• Exercise instructions
Across the whole listing, filter for the string "their" and copy every line that has it.
/---
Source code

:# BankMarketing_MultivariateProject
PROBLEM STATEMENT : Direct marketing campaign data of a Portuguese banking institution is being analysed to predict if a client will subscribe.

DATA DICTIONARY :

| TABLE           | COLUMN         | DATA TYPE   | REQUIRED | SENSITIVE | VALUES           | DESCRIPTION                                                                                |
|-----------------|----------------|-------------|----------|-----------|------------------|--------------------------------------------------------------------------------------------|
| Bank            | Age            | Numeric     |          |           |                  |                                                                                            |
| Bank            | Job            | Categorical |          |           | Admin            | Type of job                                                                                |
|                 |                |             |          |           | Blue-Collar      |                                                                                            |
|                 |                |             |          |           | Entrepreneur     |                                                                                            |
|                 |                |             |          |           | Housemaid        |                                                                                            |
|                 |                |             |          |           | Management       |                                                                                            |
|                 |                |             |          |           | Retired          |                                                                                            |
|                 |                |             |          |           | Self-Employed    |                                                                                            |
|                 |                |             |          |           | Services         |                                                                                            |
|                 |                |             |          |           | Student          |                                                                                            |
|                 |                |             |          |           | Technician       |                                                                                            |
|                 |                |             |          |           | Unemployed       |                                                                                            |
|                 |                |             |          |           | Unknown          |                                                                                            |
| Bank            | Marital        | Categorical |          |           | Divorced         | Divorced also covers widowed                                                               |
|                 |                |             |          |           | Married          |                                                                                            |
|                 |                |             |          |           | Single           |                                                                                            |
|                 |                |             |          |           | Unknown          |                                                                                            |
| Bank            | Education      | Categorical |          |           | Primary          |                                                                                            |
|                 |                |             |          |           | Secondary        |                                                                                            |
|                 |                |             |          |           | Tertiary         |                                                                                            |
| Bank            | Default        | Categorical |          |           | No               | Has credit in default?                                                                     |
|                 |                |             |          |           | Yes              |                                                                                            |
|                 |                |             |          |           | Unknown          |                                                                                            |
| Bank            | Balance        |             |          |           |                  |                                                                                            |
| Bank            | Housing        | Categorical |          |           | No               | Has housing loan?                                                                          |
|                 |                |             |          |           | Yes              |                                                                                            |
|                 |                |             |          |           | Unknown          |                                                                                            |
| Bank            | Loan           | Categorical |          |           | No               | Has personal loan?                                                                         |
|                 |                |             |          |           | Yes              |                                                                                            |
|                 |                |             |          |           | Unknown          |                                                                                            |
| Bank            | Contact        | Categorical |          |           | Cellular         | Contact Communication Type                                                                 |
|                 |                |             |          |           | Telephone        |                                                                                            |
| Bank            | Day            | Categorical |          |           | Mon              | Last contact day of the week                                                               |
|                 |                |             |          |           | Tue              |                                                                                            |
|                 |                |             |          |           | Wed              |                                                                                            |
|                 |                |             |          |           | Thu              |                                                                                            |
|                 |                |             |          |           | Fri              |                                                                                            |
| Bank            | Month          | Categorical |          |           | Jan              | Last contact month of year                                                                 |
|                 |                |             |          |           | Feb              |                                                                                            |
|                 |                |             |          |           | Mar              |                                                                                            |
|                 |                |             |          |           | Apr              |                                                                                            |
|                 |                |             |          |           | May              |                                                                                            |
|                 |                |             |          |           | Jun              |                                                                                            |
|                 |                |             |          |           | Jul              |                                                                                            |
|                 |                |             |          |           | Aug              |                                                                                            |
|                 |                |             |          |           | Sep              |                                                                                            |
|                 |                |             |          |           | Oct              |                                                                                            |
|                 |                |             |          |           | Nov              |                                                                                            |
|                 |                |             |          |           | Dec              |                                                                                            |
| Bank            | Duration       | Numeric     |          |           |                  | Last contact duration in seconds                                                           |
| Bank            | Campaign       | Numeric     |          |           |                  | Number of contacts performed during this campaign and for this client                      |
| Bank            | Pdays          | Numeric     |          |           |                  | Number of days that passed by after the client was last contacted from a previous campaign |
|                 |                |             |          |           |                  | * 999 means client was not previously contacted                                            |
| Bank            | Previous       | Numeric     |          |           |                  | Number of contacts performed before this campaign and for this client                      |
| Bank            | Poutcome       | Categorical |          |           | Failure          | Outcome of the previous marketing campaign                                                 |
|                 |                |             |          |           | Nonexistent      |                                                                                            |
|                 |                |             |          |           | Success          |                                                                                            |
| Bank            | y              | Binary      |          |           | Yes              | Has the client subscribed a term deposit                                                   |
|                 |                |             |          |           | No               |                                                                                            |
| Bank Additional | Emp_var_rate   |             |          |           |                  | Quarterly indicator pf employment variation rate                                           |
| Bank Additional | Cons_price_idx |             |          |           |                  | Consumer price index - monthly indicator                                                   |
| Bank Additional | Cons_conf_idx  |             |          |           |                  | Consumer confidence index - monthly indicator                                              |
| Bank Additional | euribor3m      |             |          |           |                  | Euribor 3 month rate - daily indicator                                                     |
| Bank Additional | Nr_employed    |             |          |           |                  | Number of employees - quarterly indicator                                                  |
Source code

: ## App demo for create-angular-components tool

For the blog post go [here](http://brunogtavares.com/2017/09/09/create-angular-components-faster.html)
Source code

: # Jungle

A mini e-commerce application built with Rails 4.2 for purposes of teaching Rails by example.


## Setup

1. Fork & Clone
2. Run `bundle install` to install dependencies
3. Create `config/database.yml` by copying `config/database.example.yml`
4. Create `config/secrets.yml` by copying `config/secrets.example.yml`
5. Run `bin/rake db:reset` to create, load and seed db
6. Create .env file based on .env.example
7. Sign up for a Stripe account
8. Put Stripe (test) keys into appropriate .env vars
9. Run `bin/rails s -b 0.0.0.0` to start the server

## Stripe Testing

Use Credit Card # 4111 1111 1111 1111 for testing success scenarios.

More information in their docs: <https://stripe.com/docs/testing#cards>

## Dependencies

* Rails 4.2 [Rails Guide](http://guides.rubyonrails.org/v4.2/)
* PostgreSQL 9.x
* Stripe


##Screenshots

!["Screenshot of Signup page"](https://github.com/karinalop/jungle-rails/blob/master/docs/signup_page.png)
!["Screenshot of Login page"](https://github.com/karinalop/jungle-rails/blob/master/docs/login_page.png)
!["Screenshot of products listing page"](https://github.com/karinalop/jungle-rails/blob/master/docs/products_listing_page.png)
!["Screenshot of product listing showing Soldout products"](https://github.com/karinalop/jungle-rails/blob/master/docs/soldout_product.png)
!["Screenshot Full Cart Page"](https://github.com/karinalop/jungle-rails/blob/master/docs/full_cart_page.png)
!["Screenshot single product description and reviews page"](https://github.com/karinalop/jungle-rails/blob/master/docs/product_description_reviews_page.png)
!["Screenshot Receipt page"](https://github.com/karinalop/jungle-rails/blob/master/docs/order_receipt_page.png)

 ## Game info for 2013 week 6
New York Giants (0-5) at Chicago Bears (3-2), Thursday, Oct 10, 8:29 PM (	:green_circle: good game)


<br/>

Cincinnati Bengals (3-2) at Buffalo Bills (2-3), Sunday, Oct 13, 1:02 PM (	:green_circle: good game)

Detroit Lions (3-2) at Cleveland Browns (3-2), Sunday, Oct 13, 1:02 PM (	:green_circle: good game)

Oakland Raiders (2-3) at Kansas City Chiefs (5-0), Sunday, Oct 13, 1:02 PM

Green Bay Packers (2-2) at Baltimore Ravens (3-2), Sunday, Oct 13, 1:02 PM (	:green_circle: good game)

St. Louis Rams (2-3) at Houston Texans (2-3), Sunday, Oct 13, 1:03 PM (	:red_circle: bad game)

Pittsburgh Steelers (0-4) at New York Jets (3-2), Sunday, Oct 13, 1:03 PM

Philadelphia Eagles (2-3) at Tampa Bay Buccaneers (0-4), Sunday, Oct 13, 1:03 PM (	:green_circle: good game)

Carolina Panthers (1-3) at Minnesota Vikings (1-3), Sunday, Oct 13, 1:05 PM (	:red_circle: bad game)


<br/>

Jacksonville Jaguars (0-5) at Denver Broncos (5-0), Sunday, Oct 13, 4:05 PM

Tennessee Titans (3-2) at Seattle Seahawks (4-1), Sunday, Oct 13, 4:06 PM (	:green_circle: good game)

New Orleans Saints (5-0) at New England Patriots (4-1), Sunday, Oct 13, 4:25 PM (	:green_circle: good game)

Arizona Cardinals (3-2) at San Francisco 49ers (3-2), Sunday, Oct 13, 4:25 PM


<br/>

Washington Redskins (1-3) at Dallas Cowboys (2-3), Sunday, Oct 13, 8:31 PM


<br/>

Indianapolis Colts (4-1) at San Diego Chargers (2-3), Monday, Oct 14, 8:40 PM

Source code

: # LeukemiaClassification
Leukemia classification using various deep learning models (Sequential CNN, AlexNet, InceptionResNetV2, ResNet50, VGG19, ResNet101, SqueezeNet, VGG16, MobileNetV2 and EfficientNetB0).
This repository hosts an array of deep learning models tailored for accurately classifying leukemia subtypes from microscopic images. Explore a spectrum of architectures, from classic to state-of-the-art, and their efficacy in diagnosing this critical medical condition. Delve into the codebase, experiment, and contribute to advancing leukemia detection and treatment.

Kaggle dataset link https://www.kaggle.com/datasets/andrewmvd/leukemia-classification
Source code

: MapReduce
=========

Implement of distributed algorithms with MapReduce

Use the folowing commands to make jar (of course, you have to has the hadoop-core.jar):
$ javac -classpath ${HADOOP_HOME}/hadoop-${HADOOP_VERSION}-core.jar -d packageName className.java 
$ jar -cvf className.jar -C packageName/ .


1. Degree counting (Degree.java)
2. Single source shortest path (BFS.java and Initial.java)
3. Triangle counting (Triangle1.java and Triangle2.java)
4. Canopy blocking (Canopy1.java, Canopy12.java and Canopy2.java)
\---
• Response area
More information in their docs: <https://stripe.com/docs/testing#cards>
This repository hosts an array of deep learning models tailored for accurately classifying leukemia subtypes from microscopic images. Explore a spectrum of architectures, from classic to state-of-the-art, and their efficacy in diagnosing this critical medical condition. Delve into the codebase, experiment, and contribute to advancing leukemia detection and treatment.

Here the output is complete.